Il est déjà utilisé quotidiennement par la navigation maritime même si c’est en très faible quantité. Par exemple les statistiques d’approvisionnement de carburants dans le port de Singapore montre déjà son utilisation (biofuel pour 3% du total).
Le biofuel est toutefois une alternative qui n’a pas forcément un potentiel gigantesque compte tenu des limites à la production et la compétition avec d’autres utilisations (transports aériens, agriculture etc)
Le gaz naturel liquéfié (GNL) :
Il est déjà utilisé et les moteurs sont facilement adaptables pour le GNL .
Il peut être produit sous forme de Bio-LNG ou de e-LNG
En revanche sous sa forme non verte, il ne réduit que de 20% les émissions car c’est tout de meme un combustible fossile. Et il peut générer des émissions de méthane.
Cette solution nous semble donc la moins prometteuse et ne peut être réellement promue au delà d’utilisations en transition.
Des solutions plus innovantes et potentiellement plus performantes sont en cours de développement assez rapide grâce à des start ups et des investissements des grands industriels du transport maritime :
Utilisation de l’ammoniac comme carburant dans une pile à combustible :
Nous avons vu l’énorme potentiel de l’ammoniac dans notre article sur le sujet («connaissez vous L’ammoniac?«)

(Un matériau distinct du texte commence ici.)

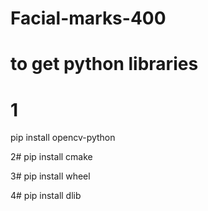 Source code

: # Facial-marks-400

# to get python libraries

# 1
pip install opencv-python

2#
pip install cmake

3#
pip install wheel

4#
pip install dlib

Ils n’émet aucun CO2. Il est dense en énergie et il est plus efficace que l’hydrogène. Il peut être utilisé dans un moteur à combustion interne mais aussi dans une pile à combustible.
Il peut être fabriqué avec de l’hydrogène vert et du nitrogène de l’atmosphère.

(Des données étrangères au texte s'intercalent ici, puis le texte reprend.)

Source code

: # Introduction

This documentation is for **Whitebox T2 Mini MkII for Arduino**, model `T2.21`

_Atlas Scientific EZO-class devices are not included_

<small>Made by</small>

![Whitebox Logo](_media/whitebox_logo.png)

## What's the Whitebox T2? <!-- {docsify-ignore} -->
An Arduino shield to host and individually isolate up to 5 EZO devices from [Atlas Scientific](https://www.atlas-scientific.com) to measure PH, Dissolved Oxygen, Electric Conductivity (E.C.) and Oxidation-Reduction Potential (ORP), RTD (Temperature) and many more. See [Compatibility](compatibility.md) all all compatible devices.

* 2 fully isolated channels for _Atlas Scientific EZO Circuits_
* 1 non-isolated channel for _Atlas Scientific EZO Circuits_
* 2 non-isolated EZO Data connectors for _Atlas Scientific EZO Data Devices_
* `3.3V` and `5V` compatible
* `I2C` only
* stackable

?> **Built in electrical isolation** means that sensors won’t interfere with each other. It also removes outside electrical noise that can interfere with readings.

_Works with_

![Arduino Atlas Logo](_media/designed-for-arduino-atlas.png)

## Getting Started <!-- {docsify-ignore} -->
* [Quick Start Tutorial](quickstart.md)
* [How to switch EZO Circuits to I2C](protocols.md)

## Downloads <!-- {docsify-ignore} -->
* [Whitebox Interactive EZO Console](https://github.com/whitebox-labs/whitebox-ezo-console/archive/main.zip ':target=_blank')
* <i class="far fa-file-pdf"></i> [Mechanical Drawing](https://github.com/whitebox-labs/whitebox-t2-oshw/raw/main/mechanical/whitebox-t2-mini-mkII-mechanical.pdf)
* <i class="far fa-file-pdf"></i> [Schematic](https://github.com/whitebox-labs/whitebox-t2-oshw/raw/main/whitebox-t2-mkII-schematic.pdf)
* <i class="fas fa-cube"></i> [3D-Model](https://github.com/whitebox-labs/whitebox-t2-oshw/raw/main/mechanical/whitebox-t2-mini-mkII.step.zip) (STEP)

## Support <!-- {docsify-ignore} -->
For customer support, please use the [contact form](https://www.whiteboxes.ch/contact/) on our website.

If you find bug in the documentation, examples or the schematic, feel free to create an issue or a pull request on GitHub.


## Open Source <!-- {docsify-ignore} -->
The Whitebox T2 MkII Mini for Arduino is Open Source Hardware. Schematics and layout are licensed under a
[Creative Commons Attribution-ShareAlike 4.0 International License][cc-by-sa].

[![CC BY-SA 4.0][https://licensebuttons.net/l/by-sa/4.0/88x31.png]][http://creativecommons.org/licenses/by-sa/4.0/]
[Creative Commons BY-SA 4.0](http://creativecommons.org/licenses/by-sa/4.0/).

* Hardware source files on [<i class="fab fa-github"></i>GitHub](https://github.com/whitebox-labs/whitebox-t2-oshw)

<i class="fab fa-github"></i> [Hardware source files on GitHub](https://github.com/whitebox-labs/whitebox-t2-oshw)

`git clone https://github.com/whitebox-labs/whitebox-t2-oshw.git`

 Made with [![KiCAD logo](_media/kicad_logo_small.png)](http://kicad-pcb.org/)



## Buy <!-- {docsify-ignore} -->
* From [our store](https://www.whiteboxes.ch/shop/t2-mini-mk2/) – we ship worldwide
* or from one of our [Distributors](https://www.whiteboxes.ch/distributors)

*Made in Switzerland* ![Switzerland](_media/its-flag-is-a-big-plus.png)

Les premières expérience ont lieu et nous pouvons citer notamment le projet de Fortescue Green Pioneer qui navigue avec deux de ses moteurs en énergie duale fonctionnant à l’ammoniac ou au diesel.
L’utilisation du vent («Wing Sailing») :
L’utilisation de voiles ou mécanismes utilisant le vent peut réduire de 10 à 30% la consommation.

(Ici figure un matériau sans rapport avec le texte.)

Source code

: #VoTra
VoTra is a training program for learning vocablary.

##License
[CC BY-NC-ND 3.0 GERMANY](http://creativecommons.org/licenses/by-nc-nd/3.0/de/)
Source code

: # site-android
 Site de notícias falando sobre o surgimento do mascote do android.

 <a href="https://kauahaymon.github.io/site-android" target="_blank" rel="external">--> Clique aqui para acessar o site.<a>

Au delà de la réduction en énergie, cela peut aussi permettre de faire des routes plus longues sans escale ou avec moins de carburants ou énergie car cette énergie opère en complément.
Une photo ci dessous montre la photo de la silhouette du Berge Olympus. D’autres expériences sont en cours comme le Pyxis Océan de la compagnie Cargill.
L’utilisation de la technologie pour l’optimisation des routes et l’économie de carburant :
Des start ups mettent au point des solutions s’appuyant sur des senseurs météo dans l’océan et de l’intelligence artificielle permettant d’optimiser les routes de navigation et économiser de l’énergie. Nous pouvons citer l’exemple de Sofar océan.
Le nettoyage écologique systématique des coques permet de réduire la «trainée» du bateau et lui permettre de mieux glisser. Ce faisant, il est possible de faire des économies d’énergie (possiblement 10% ). Nous pouvons citer les exemples des start ups Hullbot et de Roboplanet.
La Capture de CO2 à bord des navires anciens non encore amortis :
Cette technologie peut être utilisée tout particulièrement pour les anciens navires (50000 navires sont en circulation!) et sera probablement indispensable pour atteindre le Net Zéro dans le secteur maritime.
Nous pouvons citer des initiatives assez nombreuses sur ce créneau, avec un exemple de bateau en Norvège, les sociétés seabound, calcarea, value maritime.
En conclusion, nous retenons donc que la navigation maritime s’engage positivement sur une trajectoire de réduction des émissions.
La progression vers l’implémentation d’une réglementation incitative semble encourageante.L’Europe et L’IMO ont un plan crédible en ce sens.
Les solutions permettant d’utiliser des carburants alternatifs sont en développement rapide et devraient permettre de stabiliser puis progressivement réduire l’utilisation des produits fossiles traditionnels comme le fioul lourd pour s’orienter vers des carburants plus verts (ammoniac vert , les bioéthanols et les biofuels).
Les innovations permettant de réduire la consommation d’énergie ou de capter et stocker le CO2 se développent aussi progressivement.
Il faut néanmoins rappeler qu’il y a 50000 navires en service! Il faudra donc du temps, des investissements et de l’engagement sur de multiples années pour arriver à un transport maritime bas carbone.
Nous suivrons donc l’évolution de l’adoption de ces technologies maritimes et nous vous rendrons compte dans de prochains articles.